Use the container as your development environment. This guarantees:

  • Identical CUDA / NCCL / cuDNN versions across all developers and CI.

  • uv.lock resolves the same way locally and in CI (the lockfile is Linux-only; it cannot be regenerated on macOS).

  • GPU-dependent operations (training, conversion, uv lock) work out of the box.

Option 1: Use the NeMo Framework Container#

The fastest way to get started is the pre-built NeMo Framework container, which ships with Megatron Bridge, Megatron-Core, and all GPU dependencies pre-installed. No build step required:

docker run --rm -it --gpus all --shm-size=24g \
  nvcr.io/nvidia/nemo:latest \
  bash

Option 2: Build the Megatron Bridge Container#

If you need to test against your local source tree, build the image from the repository root:

docker build \
  -f docker/Dockerfile.ci \
  --target megatron_bridge \
  -t megatron-bridge:latest \
  .

This builds the CI image with all dependencies installed via uv sync --locked. See docker/README.md for the full NeMo Framework image stack (fw-base -> megatron-bridge -> fw-final) and build argument reference.

Running the Container#

Interactive development shell:

docker run --rm -it -w /opt/Megatron-Bridge \
  -v $(pwd):/opt/Megatron-Bridge \
  --gpus all \
  --shm-size=24g \
  --ulimit memlock=-1 \
  --ulimit stack=67108864 \
  megatron-bridge:latest \
  bash

Containers on Slurm Clusters#

On Slurm clusters with Enroot/Pyxis, containers are passed to srun directly:

srun --mpi=pmix \
  --container-image="$CONTAINER_IMAGE" \
  --container-mounts="$CONTAINER_MOUNTS" \
  --no-container-mount-home \
  bash -c "cd /opt/Megatron-Bridge && uv run --no-sync python ..."

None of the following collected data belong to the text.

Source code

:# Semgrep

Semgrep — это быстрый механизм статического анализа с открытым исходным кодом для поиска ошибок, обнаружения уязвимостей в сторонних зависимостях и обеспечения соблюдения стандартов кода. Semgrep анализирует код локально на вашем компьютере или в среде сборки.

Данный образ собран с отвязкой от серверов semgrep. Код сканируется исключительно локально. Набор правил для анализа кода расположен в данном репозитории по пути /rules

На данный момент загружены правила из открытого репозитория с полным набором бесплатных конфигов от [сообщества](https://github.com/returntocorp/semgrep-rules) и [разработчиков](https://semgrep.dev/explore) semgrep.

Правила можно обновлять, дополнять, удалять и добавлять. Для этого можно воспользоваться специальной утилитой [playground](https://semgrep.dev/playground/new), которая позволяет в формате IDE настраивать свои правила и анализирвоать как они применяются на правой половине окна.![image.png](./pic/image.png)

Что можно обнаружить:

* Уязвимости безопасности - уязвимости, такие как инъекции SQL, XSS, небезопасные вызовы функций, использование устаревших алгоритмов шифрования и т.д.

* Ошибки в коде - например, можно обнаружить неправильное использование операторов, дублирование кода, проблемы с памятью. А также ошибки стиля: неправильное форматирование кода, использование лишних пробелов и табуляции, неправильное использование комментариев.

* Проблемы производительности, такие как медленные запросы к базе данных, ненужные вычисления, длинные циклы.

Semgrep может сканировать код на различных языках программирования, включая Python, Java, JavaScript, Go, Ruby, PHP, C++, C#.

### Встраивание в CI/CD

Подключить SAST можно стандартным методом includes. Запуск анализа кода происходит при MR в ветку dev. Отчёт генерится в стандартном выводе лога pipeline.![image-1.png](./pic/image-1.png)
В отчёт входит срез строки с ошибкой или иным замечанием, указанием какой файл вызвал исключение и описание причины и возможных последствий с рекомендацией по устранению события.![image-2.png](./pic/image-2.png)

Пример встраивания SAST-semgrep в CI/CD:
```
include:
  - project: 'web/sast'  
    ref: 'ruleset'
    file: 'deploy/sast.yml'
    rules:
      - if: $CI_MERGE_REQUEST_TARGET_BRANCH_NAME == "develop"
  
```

If you use the built container (or the NeMo Framework container) as-is, dependencies are already installed and no uv sync is needed. If you bind-mount a custom Megatron Bridge source tree into the container (e.g., for development), you need to uv sync so dependencies match your local pyproject.toml and uv.lock. In that case, only rank 0 should sync while other ranks wait:

if [ "$SLURM_LOCALID" -eq 0 ]; then uv sync; else sleep 10; fi

Other key points:

  • --no-container-mount-home is an srun flag, not an #SBATCH directive.

  • Set UV_CACHE_DIR to shared storage to avoid filling the container’s /root/.cache/.


Always Use uv#

Megatron Bridge uses uv as its sole package manager. The uv.lock file is checked into the repository for reproducible builds. Never use pip install, conda, or bare python — always go through uv.

Why uv#

  • Reproducibility: uv.lock pins every transitive dependency, ensuring identical environments across developers, CI, and production containers.

  • Speed: uv resolves and installs dependencies 10-100x faster than pip.

  • Single tool: uv handles virtual environments, dependency resolution, locking, syncing, and running scripts — no need for separate tools.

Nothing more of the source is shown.